+++ INFORMATION GIVEN

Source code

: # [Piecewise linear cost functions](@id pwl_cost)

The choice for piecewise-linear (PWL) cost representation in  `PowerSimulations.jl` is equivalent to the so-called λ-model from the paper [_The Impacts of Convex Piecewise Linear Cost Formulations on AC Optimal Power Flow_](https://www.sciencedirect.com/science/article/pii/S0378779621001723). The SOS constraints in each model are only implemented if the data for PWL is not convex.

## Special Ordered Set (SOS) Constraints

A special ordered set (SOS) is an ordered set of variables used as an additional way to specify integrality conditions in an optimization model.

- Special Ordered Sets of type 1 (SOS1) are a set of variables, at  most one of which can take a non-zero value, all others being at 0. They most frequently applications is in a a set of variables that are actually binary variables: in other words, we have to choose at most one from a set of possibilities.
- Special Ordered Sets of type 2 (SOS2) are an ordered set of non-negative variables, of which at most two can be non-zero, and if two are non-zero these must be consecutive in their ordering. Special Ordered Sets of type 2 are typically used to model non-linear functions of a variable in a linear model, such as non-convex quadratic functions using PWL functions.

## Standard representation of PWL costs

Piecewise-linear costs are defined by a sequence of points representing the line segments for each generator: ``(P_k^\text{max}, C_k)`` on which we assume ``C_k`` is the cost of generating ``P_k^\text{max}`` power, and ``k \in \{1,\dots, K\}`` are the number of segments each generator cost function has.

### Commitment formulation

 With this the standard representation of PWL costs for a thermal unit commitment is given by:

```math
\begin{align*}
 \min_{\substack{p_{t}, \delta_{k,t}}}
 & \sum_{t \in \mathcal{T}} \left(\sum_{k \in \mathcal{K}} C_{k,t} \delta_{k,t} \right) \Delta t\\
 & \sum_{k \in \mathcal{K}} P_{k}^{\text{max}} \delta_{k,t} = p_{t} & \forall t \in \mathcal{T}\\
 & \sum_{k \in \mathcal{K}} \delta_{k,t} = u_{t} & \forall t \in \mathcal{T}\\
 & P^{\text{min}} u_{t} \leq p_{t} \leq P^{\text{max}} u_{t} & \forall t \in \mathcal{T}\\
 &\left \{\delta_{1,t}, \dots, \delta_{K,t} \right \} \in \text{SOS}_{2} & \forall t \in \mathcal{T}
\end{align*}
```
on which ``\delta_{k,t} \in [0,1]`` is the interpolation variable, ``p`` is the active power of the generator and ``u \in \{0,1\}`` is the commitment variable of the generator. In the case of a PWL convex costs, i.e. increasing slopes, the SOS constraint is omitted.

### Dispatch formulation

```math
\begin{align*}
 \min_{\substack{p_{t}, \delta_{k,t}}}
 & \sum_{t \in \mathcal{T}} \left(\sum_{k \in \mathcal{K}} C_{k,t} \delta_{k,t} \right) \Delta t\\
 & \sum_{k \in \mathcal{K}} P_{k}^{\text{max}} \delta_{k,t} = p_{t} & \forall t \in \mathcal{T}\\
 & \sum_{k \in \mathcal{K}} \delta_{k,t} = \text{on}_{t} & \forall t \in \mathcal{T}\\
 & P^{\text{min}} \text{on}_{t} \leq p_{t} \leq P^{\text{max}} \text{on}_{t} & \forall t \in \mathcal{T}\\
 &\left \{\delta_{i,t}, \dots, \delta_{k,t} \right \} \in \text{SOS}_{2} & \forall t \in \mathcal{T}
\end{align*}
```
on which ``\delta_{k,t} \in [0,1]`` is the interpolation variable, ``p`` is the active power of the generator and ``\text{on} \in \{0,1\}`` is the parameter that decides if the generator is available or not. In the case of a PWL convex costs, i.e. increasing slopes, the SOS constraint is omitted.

++++++

> [REQUIRED WORK]:
Each entry is to be written out exactly as it was given.

> [FINISHED TASK]:
Source code

: # [Piecewise linear cost functions](@id pwl_cost)

The choice for piecewise-linear (PWL) cost representation in  `PowerSimulations.jl` is equivalent to the so-called λ-model from the paper [_The Impacts of Convex Piecewise Linear Cost Formulations on AC Optimal Power Flow_](https://www.sciencedirect.com/science/article/pii/S0378779621001723). The SOS constraints in each model are only implemented if the data for PWL is not convex.

## Special Ordered Set (SOS) Constraints

A special ordered set (SOS) is an ordered set of variables used as an additional way to specify integrality conditions in an optimization model.

- Special Ordered Sets of type 1 (SOS1) are a set of variables, at  most one of which can take a non-zero value, all others being at 0. They most frequently applications is in a a set of variables that are actually binary variables: in other words, we have to choose at most one from a set of possibilities.
- Special Ordered Sets of type 2 (SOS2) are an ordered set of non-negative variables, of which at most two can be non-zero, and if two are non-zero these must be consecutive in their ordering. Special Ordered Sets of type 2 are typically used to model non-linear functions of a variable in a linear model, such as non-convex quadratic functions using PWL functions.

## Standard representation of PWL costs

Piecewise-linear costs are defined by a sequence of points representing the line segments for each generator: ``(P_k^\text{max}, C_k)`` on which we assume ``C_k`` is the cost of generating ``P_k^\text{max}`` power, and ``k \in \{1,\dots, K\}`` are the number of segments each generator cost function has.

### Commitment formulation

 With this the standard representation of PWL costs for a thermal unit commitment is given by:

```math
\begin{align*}
 \min_{\substack{p_{t}, \delta_{k,t}}}
 & \sum_{t \in \mathcal{T}} \left(\sum_{k \in \mathcal{K}} C_{k,t} \delta_{k,t} \right) \Delta t\\
 & \sum_{k \in \mathcal{K}} P_{k}^{\text{max}} \delta_{k,t} = p_{t} & \forall t \in \mathcal{T}\\
 & \sum_{k \in \mathcal{K}} \delta_{k,t} = u_{t} & \forall t \in \mathcal{T}\\
 & P^{\text{min}} u_{t} \leq p_{t} \leq P^{\text{max}} u_{t} & \forall t \in \mathcal{T}\\
 &\left \{\delta_{1,t}, \dots, \delta_{K,t} \right \} \in \text{SOS}_{2} & \forall t \in \mathcal{T}
\end{align*}
```
on which ``\delta_{k,t} \in [0,1]`` is the interpolation variable, ``p`` is the active power of the generator and ``u \in \{0,1\}`` is the commitment variable of the generator. In the case of a PWL convex costs, i.e. increasing slopes, the SOS constraint is omitted.

### Dispatch formulation

```math
\begin{align*}
 \min_{\substack{p_{t}, \delta_{k,t}}}
 & \sum_{t \in \mathcal{T}} \left(\sum_{k \in \mathcal{K}} C_{k,t} \delta_{k,t} \right) \Delta t\\
 & \sum_{k \in \mathcal{K}} P_{k}^{\text{max}} \delta_{k,t} = p_{t} & \forall t \in \mathcal{T}\\
 & \sum_{k \in \mathcal{K}} \delta_{k,t} = \text{on}_{t} & \forall t \in \mathcal{T}\\
 & P^{\text{min}} \text{on}_{t} \leq p_{t} \leq P^{\text{max}} \text{on}_{t} & \forall t \in \mathcal{T}\\
 &\left \{\delta_{i,t}, \dots, \delta_{k,t} \right \} \in \text{SOS}_{2} & \forall t \in \mathcal{T}
\end{align*}
```
on which ``\delta_{k,t} \in [0,1]`` is the interpolation variable, ``p`` is the active power of the generator and ``\text{on} \in \{0,1\}`` is the parameter that decides if the generator is available or not. In the case of a PWL convex costs, i.e. increasing slopes, the SOS constraint is omitted.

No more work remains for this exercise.